**Assignment:** In how many lines of these records does the word "github" appear? Give the number by itself.

**The data:**
------------------------------------------------------------------------

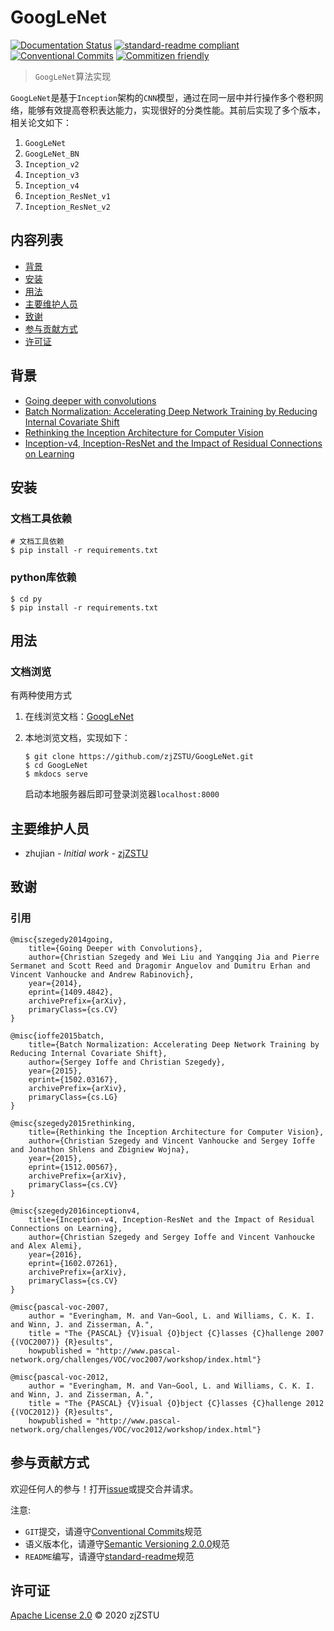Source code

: # GoogLeNet

[![Documentation Status](https://readthedocs.org/projects/googlenet/badge/?version=latest)](https://googlenet.readthedocs.io/zh_CN/latest/?badge=latest) [![standard-readme compliant](https://img.shields.io/badge/standard--readme-OK-green.svg?style=flat-square)](https://github.com/RichardLitt/standard-readme) [![Conventional Commits](https://img.shields.io/badge/Conventional%20Commits-1.0.0-yellow.svg)](https://conventionalcommits.org) [![Commitizen friendly](https://img.shields.io/badge/commitizen-friendly-brightgreen.svg)](http://commitizen.github.io/cz-cli/)

> `GoogLeNet`算法实现

`GoogLeNet`是基于`Inception`架构的`CNN`模型，通过在同一层中并行操作多个卷积网络，能够有效提高卷积表达能力，实现很好的分类性能。其前后实现了多个版本，相关论文如下：

1. `GoogLeNet`
2. `GoogLeNet_BN`
3. `Inception_v2`
4. `Inception_v3`
5. `Inception_v4`
6. `Inception_ResNet_v1`
7. `Inception_ResNet_v2`

## 内容列表

- [背景](#背景)
- [安装](#安装)
- [用法](#用法)
- [主要维护人员](#主要维护人员)
- [致谢](#致谢)
- [参与贡献方式](#参与贡献方式)
- [许可证](#许可证)

## 背景

* [Going deeper with convolutions](https://arxiv.org/abs/1409.4842)
* [Batch Normalization: Accelerating Deep Network Training by Reducing Internal Covariate Shift](https://arxiv.org/abs/1502.03167)
* [Rethinking the Inception Architecture for Computer Vision](https://arxiv.org/abs/1512.00567)
* [Inception-v4, Inception-ResNet and the Impact of Residual Connections on Learning](https://arxiv.org/abs/1602.07261)

## 安装

### 文档工具依赖

```
# 文档工具依赖
$ pip install -r requirements.txt
```

### python库依赖

```
$ cd py
$ pip install -r requirements.txt
```

## 用法

### 文档浏览

有两种使用方式

1. 在线浏览文档：[GoogLeNet](https://googlenet.readthedocs.io/zh_CN/latest/)

2. 本地浏览文档，实现如下：

    ```
    $ git clone https://github.com/zjZSTU/GoogLeNet.git
    $ cd GoogLeNet
    $ mkdocs serve
    ```
    启动本地服务器后即可登录浏览器`localhost:8000`

## 主要维护人员

* zhujian - *Initial work* - [zjZSTU](https://github.com/zjZSTU)

## 致谢

### 引用

```
@misc{szegedy2014going,
    title={Going Deeper with Convolutions},
    author={Christian Szegedy and Wei Liu and Yangqing Jia and Pierre Sermanet and Scott Reed and Dragomir Anguelov and Dumitru Erhan and Vincent Vanhoucke and Andrew Rabinovich},
    year={2014},
    eprint={1409.4842},
    archivePrefix={arXiv},
    primaryClass={cs.CV}
}

@misc{ioffe2015batch,
    title={Batch Normalization: Accelerating Deep Network Training by Reducing Internal Covariate Shift},
    author={Sergey Ioffe and Christian Szegedy},
    year={2015},
    eprint={1502.03167},
    archivePrefix={arXiv},
    primaryClass={cs.LG}
}

@misc{szegedy2015rethinking,
    title={Rethinking the Inception Architecture for Computer Vision},
    author={Christian Szegedy and Vincent Vanhoucke and Sergey Ioffe and Jonathon Shlens and Zbigniew Wojna},
    year={2015},
    eprint={1512.00567},
    archivePrefix={arXiv},
    primaryClass={cs.CV}
}

@misc{szegedy2016inceptionv4,
    title={Inception-v4, Inception-ResNet and the Impact of Residual Connections on Learning},
    author={Christian Szegedy and Sergey Ioffe and Vincent Vanhoucke and Alex Alemi},
    year={2016},
    eprint={1602.07261},
    archivePrefix={arXiv},
    primaryClass={cs.CV}
}

@misc{pascal-voc-2007,
	author = "Everingham, M. and Van~Gool, L. and Williams, C. K. I. and Winn, J. and Zisserman, A.",
	title = "The {PASCAL} {V}isual {O}bject {C}lasses {C}hallenge 2007 {(VOC2007)} {R}esults",
	howpublished = "http://www.pascal-network.org/challenges/VOC/voc2007/workshop/index.html"}

@misc{pascal-voc-2012,
	author = "Everingham, M. and Van~Gool, L. and Williams, C. K. I. and Winn, J. and Zisserman, A.",
	title = "The {PASCAL} {V}isual {O}bject {C}lasses {C}hallenge 2012 {(VOC2012)} {R}esults",
	howpublished = "http://www.pascal-network.org/challenges/VOC/voc2012/workshop/index.html"}
```

## 参与贡献方式

欢迎任何人的参与！打开[issue](https://github.com/zjZSTU/GoogLeNet/issues)或提交合并请求。

注意:

* `GIT`提交，请遵守[Conventional Commits](https://www.conventionalcommits.org/en/v1.0.0-beta.4/)规范
* 语义版本化，请遵守[Semantic Versioning 2.0.0](https://semver.org)规范
* `README`编写，请遵守[standard-readme](https://github.com/RichardLitt/standard-readme)规范

## 许可证

[Apache License 2.0](LICENSE) © 2020 zjZSTU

------------------------------------------------------------------------

**Expected output:** 5